*TASK TO CARRY OUT*. Below are several records. Retype exactly those lines running from the one with "locally with nodemon." through the one with "A script that", end lines included, and no others.

(Saved entries)
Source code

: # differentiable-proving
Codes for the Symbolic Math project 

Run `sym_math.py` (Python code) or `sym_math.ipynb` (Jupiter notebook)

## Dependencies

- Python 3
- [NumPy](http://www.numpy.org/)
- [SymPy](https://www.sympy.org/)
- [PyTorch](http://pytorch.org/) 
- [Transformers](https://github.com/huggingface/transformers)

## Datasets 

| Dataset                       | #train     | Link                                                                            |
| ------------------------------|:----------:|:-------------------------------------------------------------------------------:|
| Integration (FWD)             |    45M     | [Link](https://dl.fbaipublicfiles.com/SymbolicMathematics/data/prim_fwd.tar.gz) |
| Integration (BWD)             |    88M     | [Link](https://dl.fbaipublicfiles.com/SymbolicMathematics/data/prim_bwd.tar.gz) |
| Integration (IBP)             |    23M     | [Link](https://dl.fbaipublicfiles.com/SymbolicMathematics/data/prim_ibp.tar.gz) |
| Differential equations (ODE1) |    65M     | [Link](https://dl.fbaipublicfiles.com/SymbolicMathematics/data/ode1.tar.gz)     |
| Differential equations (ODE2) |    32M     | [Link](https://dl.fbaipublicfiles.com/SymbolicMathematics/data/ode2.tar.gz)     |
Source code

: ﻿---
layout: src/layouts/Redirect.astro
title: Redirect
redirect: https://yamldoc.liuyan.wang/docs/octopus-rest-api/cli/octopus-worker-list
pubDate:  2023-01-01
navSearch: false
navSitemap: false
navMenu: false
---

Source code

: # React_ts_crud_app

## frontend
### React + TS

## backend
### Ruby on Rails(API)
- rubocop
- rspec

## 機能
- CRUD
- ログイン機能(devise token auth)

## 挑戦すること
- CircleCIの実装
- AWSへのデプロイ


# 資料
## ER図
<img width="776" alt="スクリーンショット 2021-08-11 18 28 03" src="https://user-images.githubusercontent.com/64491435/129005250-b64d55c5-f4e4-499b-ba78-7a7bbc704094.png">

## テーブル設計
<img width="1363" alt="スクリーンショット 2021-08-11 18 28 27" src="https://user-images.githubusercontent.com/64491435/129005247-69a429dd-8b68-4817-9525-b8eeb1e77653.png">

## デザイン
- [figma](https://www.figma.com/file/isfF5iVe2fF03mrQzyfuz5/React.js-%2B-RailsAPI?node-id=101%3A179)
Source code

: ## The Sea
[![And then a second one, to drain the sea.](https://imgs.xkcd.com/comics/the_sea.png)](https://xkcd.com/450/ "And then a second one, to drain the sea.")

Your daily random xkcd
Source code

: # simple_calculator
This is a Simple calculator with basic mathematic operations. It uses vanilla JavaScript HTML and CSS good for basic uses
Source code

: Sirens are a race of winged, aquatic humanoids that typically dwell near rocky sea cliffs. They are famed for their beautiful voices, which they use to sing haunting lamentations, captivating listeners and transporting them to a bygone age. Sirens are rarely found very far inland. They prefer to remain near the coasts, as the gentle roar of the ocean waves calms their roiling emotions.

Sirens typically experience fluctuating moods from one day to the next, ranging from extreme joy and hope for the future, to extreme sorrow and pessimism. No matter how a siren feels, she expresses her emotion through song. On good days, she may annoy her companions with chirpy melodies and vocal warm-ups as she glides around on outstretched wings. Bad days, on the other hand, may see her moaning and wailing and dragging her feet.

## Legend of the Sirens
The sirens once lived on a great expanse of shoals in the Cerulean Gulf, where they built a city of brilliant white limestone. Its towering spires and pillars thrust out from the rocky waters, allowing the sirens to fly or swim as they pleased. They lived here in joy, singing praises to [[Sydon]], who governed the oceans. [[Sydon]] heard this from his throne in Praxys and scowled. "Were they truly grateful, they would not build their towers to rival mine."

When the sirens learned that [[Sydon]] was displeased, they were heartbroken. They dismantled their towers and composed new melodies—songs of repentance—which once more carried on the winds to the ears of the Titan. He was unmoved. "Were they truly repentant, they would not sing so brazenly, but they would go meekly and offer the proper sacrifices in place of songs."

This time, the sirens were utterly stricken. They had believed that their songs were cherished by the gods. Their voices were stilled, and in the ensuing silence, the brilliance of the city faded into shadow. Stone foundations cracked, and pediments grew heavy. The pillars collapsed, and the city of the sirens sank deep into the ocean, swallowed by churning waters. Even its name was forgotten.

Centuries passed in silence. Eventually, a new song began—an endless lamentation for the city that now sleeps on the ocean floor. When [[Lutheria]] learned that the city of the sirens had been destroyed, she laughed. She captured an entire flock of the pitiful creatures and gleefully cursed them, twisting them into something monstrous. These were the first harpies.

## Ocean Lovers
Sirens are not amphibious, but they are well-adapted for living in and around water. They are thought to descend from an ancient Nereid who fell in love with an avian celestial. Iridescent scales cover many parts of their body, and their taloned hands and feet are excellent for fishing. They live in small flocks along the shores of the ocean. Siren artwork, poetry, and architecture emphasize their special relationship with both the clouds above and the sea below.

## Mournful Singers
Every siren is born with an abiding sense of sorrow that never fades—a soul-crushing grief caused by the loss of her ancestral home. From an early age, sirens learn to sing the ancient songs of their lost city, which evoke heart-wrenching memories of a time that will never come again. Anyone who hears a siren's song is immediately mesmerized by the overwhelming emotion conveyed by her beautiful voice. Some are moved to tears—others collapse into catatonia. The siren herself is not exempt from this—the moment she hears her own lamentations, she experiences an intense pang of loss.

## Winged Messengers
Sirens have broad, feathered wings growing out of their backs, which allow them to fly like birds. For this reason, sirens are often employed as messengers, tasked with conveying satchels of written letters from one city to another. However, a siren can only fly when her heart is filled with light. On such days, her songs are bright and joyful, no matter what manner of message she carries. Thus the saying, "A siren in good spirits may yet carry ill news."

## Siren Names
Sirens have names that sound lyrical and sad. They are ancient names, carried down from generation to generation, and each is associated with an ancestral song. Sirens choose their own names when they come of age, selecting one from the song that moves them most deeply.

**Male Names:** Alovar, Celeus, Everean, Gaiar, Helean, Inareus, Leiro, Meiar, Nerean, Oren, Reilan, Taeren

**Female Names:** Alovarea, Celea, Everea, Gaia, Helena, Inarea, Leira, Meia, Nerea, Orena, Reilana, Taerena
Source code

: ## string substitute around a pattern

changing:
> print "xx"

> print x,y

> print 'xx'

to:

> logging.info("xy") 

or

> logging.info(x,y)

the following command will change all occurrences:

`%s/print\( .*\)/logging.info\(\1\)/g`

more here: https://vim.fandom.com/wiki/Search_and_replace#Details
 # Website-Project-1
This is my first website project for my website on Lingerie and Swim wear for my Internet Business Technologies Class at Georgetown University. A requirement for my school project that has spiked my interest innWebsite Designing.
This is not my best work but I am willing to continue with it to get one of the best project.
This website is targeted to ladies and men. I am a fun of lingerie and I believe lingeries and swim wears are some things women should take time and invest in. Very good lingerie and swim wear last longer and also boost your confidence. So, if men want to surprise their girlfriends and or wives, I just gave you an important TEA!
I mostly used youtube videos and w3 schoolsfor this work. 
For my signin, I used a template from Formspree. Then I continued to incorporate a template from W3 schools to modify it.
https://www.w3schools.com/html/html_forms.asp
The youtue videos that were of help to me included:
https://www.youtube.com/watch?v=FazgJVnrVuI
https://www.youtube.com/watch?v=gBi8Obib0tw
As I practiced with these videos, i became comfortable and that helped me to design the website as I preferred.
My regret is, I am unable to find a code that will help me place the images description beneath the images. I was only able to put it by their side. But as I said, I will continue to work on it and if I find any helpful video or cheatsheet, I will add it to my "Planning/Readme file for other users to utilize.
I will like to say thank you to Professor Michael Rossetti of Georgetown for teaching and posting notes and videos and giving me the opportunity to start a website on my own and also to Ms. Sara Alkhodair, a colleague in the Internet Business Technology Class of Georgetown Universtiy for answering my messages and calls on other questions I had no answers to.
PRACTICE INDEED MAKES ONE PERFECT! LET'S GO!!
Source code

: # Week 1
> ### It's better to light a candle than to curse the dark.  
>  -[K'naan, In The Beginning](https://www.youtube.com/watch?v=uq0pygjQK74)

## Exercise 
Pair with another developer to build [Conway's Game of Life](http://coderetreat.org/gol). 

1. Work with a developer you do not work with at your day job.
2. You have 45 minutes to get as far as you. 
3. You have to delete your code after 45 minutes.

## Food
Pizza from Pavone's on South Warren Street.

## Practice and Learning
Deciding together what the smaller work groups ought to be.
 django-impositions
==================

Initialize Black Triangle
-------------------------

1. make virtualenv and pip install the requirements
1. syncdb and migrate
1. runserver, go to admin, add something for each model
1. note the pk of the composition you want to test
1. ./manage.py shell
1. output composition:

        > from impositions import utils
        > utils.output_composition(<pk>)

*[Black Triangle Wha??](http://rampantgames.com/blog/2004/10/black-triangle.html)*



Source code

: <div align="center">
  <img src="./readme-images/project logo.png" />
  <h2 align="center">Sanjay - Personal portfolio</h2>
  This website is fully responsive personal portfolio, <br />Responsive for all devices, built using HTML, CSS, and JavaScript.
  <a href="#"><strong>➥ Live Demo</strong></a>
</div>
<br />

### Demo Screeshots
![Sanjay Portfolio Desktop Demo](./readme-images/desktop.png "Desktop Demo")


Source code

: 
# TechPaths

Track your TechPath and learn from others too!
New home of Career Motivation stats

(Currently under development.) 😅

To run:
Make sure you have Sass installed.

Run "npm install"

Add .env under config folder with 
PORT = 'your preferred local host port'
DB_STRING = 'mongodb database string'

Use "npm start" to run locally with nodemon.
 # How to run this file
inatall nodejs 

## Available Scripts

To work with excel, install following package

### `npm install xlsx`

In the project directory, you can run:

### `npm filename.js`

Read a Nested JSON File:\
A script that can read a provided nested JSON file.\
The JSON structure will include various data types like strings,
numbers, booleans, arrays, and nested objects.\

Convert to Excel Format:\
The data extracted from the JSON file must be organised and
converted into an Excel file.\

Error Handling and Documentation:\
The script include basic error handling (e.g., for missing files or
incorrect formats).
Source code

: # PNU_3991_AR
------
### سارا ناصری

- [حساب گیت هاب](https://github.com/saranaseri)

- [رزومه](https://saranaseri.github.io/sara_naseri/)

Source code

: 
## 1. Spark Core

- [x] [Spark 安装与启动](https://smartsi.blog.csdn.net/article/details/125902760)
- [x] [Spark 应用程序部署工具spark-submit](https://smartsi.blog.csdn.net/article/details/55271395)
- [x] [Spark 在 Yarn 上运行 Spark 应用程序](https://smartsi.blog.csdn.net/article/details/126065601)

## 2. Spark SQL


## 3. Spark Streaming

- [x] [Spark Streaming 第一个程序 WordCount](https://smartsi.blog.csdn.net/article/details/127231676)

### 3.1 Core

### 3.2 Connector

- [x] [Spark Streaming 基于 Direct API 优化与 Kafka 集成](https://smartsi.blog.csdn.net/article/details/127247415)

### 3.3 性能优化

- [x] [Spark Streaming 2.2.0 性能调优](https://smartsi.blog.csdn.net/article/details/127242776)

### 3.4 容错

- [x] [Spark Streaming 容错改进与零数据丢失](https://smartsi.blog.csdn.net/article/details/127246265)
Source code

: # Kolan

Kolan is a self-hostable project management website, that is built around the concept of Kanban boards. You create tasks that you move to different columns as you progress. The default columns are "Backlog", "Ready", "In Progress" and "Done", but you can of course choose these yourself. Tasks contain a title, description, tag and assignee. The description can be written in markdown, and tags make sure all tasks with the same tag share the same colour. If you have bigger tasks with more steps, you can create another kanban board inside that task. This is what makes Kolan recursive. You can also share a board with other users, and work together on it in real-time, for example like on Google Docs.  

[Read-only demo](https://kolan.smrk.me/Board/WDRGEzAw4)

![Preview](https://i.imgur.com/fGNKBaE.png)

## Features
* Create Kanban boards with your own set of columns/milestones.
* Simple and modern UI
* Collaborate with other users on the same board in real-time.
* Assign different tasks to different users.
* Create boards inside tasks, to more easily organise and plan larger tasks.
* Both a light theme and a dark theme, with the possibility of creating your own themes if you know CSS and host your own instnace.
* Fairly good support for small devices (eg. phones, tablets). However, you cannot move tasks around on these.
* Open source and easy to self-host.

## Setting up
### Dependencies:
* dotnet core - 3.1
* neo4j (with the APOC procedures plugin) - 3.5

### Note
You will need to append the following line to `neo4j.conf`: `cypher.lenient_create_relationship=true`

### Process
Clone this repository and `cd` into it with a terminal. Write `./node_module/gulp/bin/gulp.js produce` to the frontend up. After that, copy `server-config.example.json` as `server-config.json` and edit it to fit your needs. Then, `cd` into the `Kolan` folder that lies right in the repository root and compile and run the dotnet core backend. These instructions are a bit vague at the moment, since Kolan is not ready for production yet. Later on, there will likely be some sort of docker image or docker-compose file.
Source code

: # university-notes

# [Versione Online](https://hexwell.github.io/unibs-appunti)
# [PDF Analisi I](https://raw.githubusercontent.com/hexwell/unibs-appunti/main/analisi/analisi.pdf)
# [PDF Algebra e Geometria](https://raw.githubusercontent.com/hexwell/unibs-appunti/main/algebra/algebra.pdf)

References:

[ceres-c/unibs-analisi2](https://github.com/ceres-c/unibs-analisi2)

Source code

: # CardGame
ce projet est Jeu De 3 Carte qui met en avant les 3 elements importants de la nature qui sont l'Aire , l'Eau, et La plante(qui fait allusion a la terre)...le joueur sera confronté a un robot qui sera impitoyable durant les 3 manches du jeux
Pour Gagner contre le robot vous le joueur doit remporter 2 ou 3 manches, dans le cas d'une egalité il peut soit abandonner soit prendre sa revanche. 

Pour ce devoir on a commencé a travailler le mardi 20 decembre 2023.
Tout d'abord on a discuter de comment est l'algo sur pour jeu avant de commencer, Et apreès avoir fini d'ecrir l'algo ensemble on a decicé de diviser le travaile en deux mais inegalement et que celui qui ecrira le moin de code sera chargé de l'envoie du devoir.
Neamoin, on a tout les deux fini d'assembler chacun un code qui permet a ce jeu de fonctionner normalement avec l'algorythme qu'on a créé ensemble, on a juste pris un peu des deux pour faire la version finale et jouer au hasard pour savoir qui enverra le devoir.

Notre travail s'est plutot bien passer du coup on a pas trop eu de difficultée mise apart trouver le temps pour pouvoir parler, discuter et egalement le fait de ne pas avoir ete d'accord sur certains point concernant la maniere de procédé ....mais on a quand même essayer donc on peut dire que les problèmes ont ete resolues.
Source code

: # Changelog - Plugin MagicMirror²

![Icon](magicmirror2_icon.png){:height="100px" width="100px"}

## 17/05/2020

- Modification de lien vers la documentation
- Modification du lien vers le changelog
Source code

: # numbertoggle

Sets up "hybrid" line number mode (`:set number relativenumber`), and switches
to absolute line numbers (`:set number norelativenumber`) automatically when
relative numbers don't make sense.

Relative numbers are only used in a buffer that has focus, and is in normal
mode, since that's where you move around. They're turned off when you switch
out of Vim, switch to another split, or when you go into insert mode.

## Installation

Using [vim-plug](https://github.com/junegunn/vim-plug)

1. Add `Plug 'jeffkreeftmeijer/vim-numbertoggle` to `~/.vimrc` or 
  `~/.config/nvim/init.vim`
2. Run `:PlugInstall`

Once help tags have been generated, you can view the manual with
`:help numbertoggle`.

*ANSWER*.
Use "npm start" to run locally with nodemon.
 # How to run this file
inatall nodejs 

## Available Scripts

To work with excel, install following package

### `npm install xlsx`

In the project directory, you can run:

### `npm filename.js`

Read a Nested JSON File:\
A script that can read a provided nested JSON file.\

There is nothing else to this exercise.